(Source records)
☆ ☆ ☆ ☆ ☆ ☆ ☆

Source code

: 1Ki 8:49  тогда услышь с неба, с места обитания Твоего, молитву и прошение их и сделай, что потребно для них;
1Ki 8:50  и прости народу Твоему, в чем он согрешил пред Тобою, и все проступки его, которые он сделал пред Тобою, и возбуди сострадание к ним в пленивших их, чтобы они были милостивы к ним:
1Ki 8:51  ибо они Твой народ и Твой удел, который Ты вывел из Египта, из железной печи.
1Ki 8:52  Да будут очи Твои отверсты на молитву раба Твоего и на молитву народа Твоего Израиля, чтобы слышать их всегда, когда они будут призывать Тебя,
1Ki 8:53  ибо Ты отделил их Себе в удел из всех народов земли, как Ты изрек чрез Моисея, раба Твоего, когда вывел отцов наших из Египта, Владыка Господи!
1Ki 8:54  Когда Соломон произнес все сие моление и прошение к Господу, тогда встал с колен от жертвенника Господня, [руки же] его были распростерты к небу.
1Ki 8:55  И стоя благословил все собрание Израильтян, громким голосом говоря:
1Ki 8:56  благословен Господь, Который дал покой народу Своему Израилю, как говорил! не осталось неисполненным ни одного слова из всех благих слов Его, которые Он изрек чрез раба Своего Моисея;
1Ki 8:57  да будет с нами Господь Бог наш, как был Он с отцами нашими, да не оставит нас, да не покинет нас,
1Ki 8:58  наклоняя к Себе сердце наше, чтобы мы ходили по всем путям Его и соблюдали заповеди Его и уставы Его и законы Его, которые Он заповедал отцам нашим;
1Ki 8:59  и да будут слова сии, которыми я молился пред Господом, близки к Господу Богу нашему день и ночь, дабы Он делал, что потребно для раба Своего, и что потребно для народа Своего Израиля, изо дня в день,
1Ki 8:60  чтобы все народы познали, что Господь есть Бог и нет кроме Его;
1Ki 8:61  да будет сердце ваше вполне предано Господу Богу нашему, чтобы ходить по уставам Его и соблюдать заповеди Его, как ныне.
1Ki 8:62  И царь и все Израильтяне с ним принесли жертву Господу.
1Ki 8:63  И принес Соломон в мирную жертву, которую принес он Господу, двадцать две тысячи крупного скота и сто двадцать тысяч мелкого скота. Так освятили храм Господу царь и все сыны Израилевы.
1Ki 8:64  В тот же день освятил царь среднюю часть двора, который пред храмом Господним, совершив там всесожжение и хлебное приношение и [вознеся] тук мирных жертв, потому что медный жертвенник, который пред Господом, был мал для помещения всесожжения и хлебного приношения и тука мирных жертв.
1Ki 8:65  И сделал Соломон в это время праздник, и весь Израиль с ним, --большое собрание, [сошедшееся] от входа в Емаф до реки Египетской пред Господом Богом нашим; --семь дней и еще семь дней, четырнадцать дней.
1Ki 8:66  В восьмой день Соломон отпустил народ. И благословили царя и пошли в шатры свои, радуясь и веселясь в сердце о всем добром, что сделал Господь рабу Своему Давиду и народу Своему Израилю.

☆ ☆ ☆ ☆ ☆ ☆ ☆

### TASK TO COMPLETE
Where a line of the data contains "Моисея", copy that line.

### WRITTEN REPLY
1Ki 8:53  ибо Ты отделил их Себе в удел из всех народов земли, как Ты изрек чрез Моисея, раба Твоего, когда вывел отцов наших из Египта, Владыка Господи!
1Ki 8:56  благословен Господь, Который дал покой народу Своему Израилю, как говорил! не осталось неисполненным ни одного слова из всех благих слов Его, которые Он изрек чрез раба Своего Моисея;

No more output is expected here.